There may be nothing more rewarding than walking through a construction site on a weekly basis. After spending years researching “what if’s”, we are now seeing the real world possibility being constructed out of concrete and steel. We have moved from “if” to “when.” Watching a building being constructed, or in this case heavily renovated, is the very essence of progress. It is visually measurable and thoroughly rewarding to show others the progress and the potential of things to come.
The playscape is definitely the most anticipated element of the project, as far as my kids are concerned.
While partaking on my twice a week walk through the site today, I had the chance opportunity to chat with some of the hard working construction crews that are building our newest and largest performance facility. The overwhelming majority were local, and their excitement about being a part of this transformative project was palpable. I could already see them planning the moment when they came to an event with their significant other, pointed up and said, “I did that.”
Sandblasters, painters, steel, dirt and concrete were all on display and performing their coordinated dance across the site. Now one month into heavy construction on the Griffin Automotive Building, we are seeing a full scale symphony of materials finding their new place in the project. New features begin to extrude from the ground, erupt out of walls and open up in the ground. Soon these will be filled with elevators, stages, covered in masonry and paint, and before you know it we will all be avidly awaiting opening day as punch list items are checked off complete.

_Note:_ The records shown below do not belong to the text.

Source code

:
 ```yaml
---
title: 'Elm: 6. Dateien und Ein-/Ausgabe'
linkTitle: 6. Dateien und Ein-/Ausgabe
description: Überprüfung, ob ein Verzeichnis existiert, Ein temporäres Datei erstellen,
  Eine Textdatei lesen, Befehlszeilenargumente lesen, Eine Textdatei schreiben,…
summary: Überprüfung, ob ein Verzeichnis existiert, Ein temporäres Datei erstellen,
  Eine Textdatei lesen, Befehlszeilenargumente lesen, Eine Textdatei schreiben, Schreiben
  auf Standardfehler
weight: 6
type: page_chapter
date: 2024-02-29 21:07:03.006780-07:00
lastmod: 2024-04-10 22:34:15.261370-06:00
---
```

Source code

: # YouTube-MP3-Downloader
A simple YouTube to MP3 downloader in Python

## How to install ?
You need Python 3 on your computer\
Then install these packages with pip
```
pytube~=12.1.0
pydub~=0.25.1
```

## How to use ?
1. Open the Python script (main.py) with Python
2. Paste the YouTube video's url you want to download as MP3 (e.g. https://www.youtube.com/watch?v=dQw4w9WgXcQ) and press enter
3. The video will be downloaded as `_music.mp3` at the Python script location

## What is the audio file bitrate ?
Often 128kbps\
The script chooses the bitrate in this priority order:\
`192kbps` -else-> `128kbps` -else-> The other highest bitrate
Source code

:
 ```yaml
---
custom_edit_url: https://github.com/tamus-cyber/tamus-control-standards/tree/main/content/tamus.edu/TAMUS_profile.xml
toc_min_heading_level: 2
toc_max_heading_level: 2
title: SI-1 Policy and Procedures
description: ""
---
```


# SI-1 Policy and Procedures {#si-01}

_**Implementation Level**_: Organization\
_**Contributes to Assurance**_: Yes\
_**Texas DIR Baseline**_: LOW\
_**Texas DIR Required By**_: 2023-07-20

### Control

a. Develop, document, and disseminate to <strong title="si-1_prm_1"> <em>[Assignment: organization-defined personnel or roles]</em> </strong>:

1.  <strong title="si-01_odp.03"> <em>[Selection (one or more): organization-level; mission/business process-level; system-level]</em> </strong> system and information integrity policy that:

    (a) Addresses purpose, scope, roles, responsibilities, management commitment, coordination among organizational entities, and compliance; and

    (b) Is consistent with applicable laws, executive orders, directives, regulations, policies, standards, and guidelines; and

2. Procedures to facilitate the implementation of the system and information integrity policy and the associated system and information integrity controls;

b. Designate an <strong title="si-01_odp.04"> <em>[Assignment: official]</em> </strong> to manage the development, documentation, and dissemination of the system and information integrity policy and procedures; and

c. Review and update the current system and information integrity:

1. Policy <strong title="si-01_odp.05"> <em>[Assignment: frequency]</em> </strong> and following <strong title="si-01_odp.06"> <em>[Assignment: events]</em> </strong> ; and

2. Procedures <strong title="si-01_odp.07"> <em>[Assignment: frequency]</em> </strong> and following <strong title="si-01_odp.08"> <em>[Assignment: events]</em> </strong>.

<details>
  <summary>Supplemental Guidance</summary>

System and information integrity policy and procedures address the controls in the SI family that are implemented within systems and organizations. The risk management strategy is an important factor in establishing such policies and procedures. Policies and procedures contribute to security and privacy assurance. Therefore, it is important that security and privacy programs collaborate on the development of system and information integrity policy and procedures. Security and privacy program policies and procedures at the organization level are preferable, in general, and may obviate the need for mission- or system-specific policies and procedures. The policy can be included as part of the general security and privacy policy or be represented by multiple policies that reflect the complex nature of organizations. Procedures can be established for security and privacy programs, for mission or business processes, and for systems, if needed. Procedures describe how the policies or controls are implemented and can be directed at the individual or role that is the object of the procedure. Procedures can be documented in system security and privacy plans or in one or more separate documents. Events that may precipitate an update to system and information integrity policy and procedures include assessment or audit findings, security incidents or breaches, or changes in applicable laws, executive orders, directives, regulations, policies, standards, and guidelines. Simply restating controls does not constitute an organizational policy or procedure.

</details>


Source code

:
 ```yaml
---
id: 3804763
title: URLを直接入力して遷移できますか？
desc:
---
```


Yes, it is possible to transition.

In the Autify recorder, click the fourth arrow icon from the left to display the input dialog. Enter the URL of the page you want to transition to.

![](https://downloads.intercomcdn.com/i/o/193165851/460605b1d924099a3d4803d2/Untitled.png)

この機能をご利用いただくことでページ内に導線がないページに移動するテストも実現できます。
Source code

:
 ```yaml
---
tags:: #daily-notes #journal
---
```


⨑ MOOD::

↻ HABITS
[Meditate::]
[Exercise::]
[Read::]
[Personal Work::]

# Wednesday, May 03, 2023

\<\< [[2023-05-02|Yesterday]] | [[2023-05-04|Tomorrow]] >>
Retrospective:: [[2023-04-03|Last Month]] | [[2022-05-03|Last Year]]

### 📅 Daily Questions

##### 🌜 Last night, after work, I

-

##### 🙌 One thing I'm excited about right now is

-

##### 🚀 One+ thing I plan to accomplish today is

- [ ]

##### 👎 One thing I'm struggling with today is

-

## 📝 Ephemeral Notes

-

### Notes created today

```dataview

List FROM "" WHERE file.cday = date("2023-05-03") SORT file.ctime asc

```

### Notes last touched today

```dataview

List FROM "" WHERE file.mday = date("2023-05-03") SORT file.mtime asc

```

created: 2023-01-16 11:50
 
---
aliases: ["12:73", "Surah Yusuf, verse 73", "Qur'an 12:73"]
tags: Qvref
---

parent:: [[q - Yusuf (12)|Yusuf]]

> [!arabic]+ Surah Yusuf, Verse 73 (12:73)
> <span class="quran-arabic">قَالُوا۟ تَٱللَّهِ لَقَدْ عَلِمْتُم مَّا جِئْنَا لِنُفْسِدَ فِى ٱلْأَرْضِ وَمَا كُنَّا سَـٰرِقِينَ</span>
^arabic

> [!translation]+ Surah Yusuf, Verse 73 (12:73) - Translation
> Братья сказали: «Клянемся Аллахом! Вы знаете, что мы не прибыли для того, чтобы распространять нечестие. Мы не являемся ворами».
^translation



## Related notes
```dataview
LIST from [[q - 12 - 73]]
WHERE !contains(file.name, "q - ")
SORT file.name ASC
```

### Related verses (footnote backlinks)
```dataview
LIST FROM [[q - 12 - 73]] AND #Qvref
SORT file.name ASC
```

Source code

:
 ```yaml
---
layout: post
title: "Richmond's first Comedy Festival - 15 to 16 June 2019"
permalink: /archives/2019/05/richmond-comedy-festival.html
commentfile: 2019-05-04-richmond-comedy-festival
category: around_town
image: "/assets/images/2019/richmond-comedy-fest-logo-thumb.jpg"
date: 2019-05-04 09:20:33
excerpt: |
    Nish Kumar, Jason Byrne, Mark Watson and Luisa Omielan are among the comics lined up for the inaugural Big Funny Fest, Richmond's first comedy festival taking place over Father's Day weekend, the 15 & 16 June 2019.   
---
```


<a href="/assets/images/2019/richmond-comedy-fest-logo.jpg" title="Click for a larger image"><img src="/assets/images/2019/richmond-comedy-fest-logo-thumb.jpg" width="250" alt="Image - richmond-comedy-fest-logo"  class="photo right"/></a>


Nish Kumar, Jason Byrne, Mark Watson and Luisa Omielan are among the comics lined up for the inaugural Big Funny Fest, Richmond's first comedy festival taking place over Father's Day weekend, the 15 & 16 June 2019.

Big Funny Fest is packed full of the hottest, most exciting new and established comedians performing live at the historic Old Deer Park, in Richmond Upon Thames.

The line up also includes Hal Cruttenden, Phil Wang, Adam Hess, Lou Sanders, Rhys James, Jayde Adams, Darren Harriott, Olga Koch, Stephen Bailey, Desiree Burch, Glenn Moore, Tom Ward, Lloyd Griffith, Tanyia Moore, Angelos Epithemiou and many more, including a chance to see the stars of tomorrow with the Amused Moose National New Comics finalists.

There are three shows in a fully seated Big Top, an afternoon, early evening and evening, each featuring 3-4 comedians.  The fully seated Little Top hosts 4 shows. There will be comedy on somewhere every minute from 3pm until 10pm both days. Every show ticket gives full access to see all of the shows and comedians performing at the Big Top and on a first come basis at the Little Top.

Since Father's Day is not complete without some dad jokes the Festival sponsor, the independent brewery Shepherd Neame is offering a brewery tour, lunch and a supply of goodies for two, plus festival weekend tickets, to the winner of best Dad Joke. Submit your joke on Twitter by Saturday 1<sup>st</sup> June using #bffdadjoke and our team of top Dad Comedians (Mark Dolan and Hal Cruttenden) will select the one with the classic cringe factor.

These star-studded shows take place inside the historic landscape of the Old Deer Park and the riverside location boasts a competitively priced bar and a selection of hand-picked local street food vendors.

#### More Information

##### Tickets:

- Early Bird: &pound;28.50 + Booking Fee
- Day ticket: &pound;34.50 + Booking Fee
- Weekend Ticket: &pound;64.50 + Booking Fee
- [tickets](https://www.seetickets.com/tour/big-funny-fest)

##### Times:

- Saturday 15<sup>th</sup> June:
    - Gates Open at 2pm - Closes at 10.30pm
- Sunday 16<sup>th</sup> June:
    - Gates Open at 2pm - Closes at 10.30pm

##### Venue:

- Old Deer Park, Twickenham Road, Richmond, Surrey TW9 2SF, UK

As the next couple of weeks approach, I am looking forward to seeing the long steel beams delivered to the south side of the site, where the new stage house will be elevated on the current empty ground. With a couple of cranes in the air and several tons of steel flying around, the sound of our future should be roaring through my office windows nearby. The Amphitheater, part of this first phase of construction, will be showing signs of progress over the next several weeks as foundations for the stage floor, electrical rooms and farmer’s market pavilions are poured. The last sign of construction on this phase will come when work on the neighboring children’s playscape begins early next year. The playscape is definitely the most anticipated element of the project, as far as my kids are concerned.
I stand on the corner of Cedar and Jefferson streets looking towards the southeast with the knowledge of what is on the horizon. We all need to take note on what is coming so that we too can be prepared for our own personal “what if” moment. My hope as you read this, is that you find excitement in the possibilities of how these improvements will allow our city, it’s people and it’s companies to think bigger, plan larger and change all of our “if’s” to “when.”